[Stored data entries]
•••
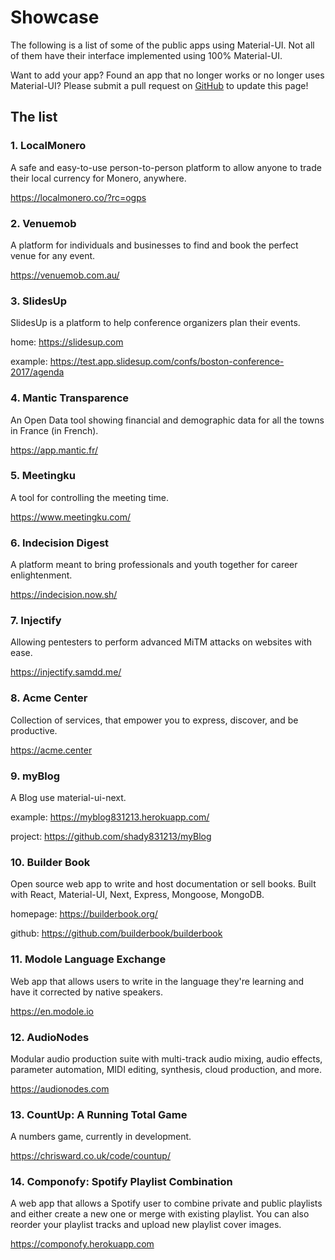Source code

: # Showcase

The following is a list of some of the public apps using Material-UI. Not all of them have their interface implemented using 100% Material-UI.

Want to add your app? Found an app that no longer works or no longer uses Material-UI? Please submit a pull request on [GitHub](https://github.com/mui-org/material-ui) to update this page!

## The list

### 1. LocalMonero
  A safe and easy-to-use person-to-person platform to allow anyone to trade their local currency for Monero, anywhere.

  https://localmonero.co/?rc=ogps

### 2. Venuemob
  A platform for individuals and businesses to find and book the perfect venue for any event.

 https://venuemob.com.au/

### 3. SlidesUp
  SlidesUp is a platform to help conference organizers plan their events.

  home: https://slidesup.com

  example: https://test.app.slidesup.com/confs/boston-conference-2017/agenda

### 4. Mantic Transparence
  An Open Data tool showing financial and demographic data for all the towns in France (in French).

  https://app.mantic.fr/

### 5. Meetingku
  A tool for controlling the meeting time.

  https://www.meetingku.com/

### 6. Indecision Digest
  A platform meant to bring professionals and youth together for career enlightenment.

  https://indecision.now.sh/

### 7. Injectify
  Allowing pentesters to perform advanced MiTM attacks on websites with ease.

  https://injectify.samdd.me/

### 8. Acme Center
  Collection of services, that empower you to express, discover, and be productive.

  https://acme.center

### 9. myBlog
  A Blog use material-ui-next.

  example: https://myblog831213.herokuapp.com/

  project: https://github.com/shady831213/myBlog

### 10. Builder Book
  Open source web app to write and host documentation or sell books.
  Built with React, Material-UI, Next, Express, Mongoose, MongoDB.

  homepage: https://builderbook.org/

  github: https://github.com/builderbook/builderbook

### 11. Modole Language Exchange
  Web app that allows users to write in the language they're learning and have it corrected by native speakers.

  https://en.modole.io

### 12. AudioNodes
  Modular audio production suite with multi-track audio mixing, audio effects, parameter automation, MIDI editing, synthesis, cloud production, and more.
  
  https://audionodes.com

### 13. CountUp: A Running Total Game
  A numbers game, currently in development.
  
  https://chrisward.co.uk/code/countup/
  
### 14. Componofy: Spotify Playlist Combination
  A web app that allows a Spotify user to combine private and public playlists and either create a new one or merge with existing playlist. You can also reorder your playlist tracks and upload new playlist cover images.

  https://componofy.herokuapp.com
•••
■ **Assignment**
The response must contain each line above that holds the string "have".

■ **Task answer**
The following is a list of some of the public apps using Material-UI. Not all of them have their interface implemented using 100% Material-UI.
  Web app that allows users to write in the language they're learning and have it corrected by native speakers.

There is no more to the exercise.